I want to say I started this in…mmm….middle of March?And it was meant to be a weekend project but then that didn’t quite happen and now it’s July and i’m still not done with it. Which i’d love to say isn’t what usually happens but that would be a terrible lie. To be fair to myself though, I generally only get to work on any art projects of mine every other weekend or so and by “weekend” I mean about 4 hours on either Saturday or Sunday after I chugged my iced coffee and am feeling productive.

Materials:
Faber-Castel PITT artist pens
Prismacolor colored pencils (currently debating on splurging for some Faber-Castel colored pencils but haven’t decided if i’m feeling that artistic just yet)

I’d very much like to finish this one up soon so I can start on another that i’ve in mind- this time from a photograph that I took in Arches, but we’ll see how that actually goes. For now i’m just hoping the weather keeps giving me sun filled weekends and the bf keeps making me excellent iced coffees.

~m

p.s Don’t mind the fantastically low quality of this iPhone photo, I just didn’t feel this work in progress was worth hauling out the actual camera for, not yet.

Goodbye, Utah- Canyonlands National Park

The thing about roadtrips is, no matter how fantastic a place might be, eventually you have to move on to the next leg of the journey. And as amazing as the time we spent here was, after three full days spent wandering around this corner of Utah, I was ready to pack up and head West.  We finished up our last morning at Canyonlands with a breakfast at the picnic area at Upheaval Dome and then headed out with a playlist heavy on Coldpay and Red Hot Chili Peppers.

I think we’ll be back to Utah, eventually. But considering my heart is almost desperately yearning for a different continent altogether, probably not for a good couple of years. Thats ok though, because while it would be a lie to say i’ve gotten my fill of the marvels this state holds, I think I’ve enough good memories to tide me over till we come back again.

~m

Green River Overlook- Canyonlands National Park, Utah

Orange Cliffs Overlook, Canyondlands national park, Utah Orange Cliffs Overlook, Canyondlands national park, Utah
Green River Overlook, Canyonlands NP
Green River Overlook landscape, Canyonlands NP
Canyonlands NP, Utah
Canyonlands NP, Utah landscape

The second in my series on Canyonlands NP, the last post will be on Friday (hopefully, if procrastination doesn’t just knock me over and sit me down on the couch to watch Star Trek Beyond ).

I had originally meant to just fit these photos in with the last post but there was something holding me back from that…and whether thats the fact that this overlook had that “WOW” factor I hadn’t been expecting or because I had America’s song Horse With No Name on repeat while I edited these photos in Lightroom, no one will ever know.

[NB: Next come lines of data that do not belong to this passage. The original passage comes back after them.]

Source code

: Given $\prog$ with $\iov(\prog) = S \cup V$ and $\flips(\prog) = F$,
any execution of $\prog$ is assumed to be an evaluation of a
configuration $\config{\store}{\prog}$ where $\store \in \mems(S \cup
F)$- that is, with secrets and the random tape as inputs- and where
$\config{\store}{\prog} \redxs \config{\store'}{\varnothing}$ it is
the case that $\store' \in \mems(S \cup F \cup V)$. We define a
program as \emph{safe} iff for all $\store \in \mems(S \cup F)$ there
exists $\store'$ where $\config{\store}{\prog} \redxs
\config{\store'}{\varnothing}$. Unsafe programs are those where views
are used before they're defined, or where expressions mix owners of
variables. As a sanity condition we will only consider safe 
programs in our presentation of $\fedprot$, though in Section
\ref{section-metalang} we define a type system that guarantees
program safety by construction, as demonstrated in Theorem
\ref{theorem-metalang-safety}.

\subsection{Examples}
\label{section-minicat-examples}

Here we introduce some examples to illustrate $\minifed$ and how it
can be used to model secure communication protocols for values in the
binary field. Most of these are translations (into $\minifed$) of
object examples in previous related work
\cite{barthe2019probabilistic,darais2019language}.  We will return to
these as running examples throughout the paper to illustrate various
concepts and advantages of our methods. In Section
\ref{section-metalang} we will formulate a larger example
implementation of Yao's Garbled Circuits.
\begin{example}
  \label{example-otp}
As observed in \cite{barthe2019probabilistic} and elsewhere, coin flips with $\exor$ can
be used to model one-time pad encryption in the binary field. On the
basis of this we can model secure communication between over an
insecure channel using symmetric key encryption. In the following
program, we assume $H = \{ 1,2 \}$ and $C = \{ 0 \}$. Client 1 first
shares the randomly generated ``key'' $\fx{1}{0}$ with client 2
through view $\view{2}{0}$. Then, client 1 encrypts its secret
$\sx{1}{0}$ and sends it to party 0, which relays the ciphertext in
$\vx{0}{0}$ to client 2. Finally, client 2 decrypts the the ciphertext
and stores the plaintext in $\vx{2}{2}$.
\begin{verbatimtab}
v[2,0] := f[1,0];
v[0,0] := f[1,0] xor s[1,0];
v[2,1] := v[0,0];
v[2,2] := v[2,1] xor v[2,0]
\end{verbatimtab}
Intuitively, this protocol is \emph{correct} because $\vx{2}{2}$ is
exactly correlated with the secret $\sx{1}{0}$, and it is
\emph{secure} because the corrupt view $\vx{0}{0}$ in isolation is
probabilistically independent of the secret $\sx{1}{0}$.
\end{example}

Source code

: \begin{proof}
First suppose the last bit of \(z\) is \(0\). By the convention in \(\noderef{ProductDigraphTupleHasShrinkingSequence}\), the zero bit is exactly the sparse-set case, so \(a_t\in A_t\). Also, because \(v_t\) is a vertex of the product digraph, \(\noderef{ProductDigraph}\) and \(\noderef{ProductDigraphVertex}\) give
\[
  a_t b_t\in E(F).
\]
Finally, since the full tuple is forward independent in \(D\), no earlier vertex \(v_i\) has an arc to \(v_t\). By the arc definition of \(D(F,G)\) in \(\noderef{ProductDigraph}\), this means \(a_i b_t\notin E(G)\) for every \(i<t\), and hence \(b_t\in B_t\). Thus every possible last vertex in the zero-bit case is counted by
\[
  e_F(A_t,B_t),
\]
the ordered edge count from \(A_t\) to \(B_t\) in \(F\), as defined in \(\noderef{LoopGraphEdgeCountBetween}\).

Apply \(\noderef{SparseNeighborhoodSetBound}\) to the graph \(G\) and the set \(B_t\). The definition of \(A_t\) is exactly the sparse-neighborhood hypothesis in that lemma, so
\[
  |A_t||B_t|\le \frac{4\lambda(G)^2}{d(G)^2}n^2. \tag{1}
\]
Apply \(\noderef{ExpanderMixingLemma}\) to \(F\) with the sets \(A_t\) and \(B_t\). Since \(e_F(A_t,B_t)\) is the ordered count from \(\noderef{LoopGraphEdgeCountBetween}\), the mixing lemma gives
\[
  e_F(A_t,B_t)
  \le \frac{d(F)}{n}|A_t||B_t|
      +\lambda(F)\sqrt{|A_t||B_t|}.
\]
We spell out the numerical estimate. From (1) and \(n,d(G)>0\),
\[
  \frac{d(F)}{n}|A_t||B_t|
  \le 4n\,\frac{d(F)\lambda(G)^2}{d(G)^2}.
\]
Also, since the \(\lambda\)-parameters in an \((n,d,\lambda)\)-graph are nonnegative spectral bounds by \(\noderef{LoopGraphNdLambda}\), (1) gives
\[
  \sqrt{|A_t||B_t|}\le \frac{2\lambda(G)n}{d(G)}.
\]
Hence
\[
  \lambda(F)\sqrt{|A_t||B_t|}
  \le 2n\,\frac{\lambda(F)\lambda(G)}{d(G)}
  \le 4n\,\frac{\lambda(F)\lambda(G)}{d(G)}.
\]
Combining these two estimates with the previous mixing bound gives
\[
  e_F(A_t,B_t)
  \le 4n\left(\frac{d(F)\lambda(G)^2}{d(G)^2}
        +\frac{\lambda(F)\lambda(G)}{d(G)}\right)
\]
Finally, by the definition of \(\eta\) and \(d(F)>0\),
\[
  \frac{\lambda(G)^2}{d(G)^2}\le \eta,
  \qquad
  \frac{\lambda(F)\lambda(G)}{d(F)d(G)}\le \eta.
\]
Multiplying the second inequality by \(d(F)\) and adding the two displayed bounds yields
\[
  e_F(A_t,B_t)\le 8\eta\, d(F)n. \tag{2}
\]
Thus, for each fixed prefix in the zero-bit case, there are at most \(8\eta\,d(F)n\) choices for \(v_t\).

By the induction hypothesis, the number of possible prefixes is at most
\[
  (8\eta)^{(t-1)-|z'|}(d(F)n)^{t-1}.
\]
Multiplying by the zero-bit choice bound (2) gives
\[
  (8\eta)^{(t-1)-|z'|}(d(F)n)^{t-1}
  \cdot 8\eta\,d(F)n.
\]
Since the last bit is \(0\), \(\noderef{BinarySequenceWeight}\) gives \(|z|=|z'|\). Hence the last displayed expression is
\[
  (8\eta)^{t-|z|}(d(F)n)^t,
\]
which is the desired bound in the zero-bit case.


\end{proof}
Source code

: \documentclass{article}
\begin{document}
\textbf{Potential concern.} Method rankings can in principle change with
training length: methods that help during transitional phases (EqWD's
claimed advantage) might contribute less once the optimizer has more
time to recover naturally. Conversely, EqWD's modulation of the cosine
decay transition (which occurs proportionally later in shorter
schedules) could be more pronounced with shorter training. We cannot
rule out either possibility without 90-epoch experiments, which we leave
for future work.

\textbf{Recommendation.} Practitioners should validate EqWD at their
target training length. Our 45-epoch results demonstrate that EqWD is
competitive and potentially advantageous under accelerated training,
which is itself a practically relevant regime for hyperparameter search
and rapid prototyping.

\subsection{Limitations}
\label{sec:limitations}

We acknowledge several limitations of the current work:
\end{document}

We managed to get this overlook all to ourselves for a good while that morning, and with the sun filtering in and out of the clouds overhead, casting different lights and shadows as it willed, it was magnificent. It’s certainly a different kind of view than the Grand View Point, but perhaps it was the fact that I didn’t have any expectations coming into it that made it all that much more incredible.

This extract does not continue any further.